Study Looks At Boxer and MMA Fighter Brain Health By Weight Class

Adding to this site’s database of combat sports safety studies, a recent study was published in the Journal Neurology looking at the relationship between fighter brain health and weight class.

In the recent study, titled Effect of Professional Fighters’ Weight Class on Regional Brain Volume, Cognition, and Other Neuropsychiatric Outcomes, the authors looked at data from the athletes participating in the Professional Fighters Brain Health Study. MRI data from 104 MMA fighters and 53 boxers were compared. The authors broke the fighters down into three weight categories to see if there was a relationship between fighter weight class and brain health. The results were scattered with the heavier fighters losing more brain volume year over year than the lighter fighters. They also showed greater yearly reduction in cognitive performance year over year.

The lighter fighters, however, suffered greater reductions in regional brain volume on a per-fight basis.

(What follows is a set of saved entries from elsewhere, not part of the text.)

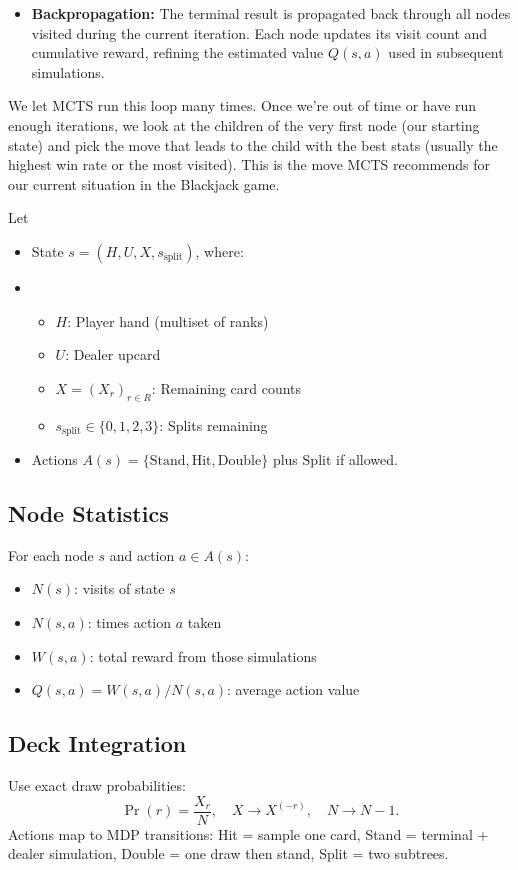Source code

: \documentclass[12pt,a4paper]{cibb}
\begin{document}
\begin{itemize} 
    \item \textbf{Backpropagation:} The terminal result is propagated back through all nodes visited during the current iteration. Each node updates its visit count and cumulative reward, refining the estimated value $Q(s, a)$ used in subsequent simulations.
\end{itemize}

We let MCTS run this loop many times. Once we're out of time or have run enough iterations, we look at the children of the very first node (our starting state) and pick the move that leads to the child with the best stats (usually the highest win rate or the most visited). This is the move MCTS recommends for our current situation in the Blackjack game.

Let
\begin{itemize}
    \item State \(s=(H, U, X, s_{\mathrm{split}})\), where:
    \item \begin{itemize}[leftmargin=1.5cm]
\item \(H\): Player hand (multiset of ranks)
\item \(U\): Dealer up\-card
\item \(X=(X_r)_{r\in R}\): Remaining card counts
\item \(s_{\mathrm{split}}\in\{0,1,2,3\}\): Splits remaining
\end{itemize}
    \item Actions \(A(s)=\{\mathrm{Stand},\mathrm{Hit},\mathrm{Double}\}\) plus \(\mathrm{Split}\) if allowed.
\end{itemize}

\subsection{Node Statistics}
For each node \(s\) and action \(a\in A(s)\):
\begin{itemize}[leftmargin=1.5cm]
  \item \(N(s)\): visits of state \(s\)
  \item \(N(s,a)\): times action \(a\) taken
  \item \(W(s,a)\): total reward from those simulations
  \item \(Q(s,a)=W(s,a)/N(s,a)\): average action value
\end{itemize}

\subsection{{Deck Integration}}
Use exact draw probabilities:
\[\Pr(r)=\frac{X_r}{N},\quad X\to X^{(-r)},\quad N\to N-1.\]
Actions map to MDP transitions: Hit = sample one card, Stand = terminal + dealer simulation, Double = one draw then stand, Split = two subtrees.
\end{document}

The authors speculated that weight cutting may play a role in greater per fight brain volume reduction in lighter fighters opining as follows “Although more research is needed, greater per-fight decrements in lightweights may be related to practices of weight-cutting, which may increase vulnerability to neurodegeneration post-TBI. Observed decrements associated with weight class may result in progressive impairments in fighter performance, suggesting interventions mitigating the burden of TBI in professional fighters may both improve brain health and increase professional longevity.

The full abstract reads as follows:

Abstract

Objective To evaluate the relationship between professional fighter weight class and neuropsychiatric outcomes.

Background Traumatic brain injury (TBI) is a common source of functional impairment among athletes, military personnel, and the general population. Professional fighters in both boxing and mixed martial arts (MMA) are at particular risk for repetitive TBI and may provide valuable insight into both the pathophysiology of TBI and its consequences. Currently, effects of fighter weight class on brain volumetrics (regional and total) and functional outcomes are unknown.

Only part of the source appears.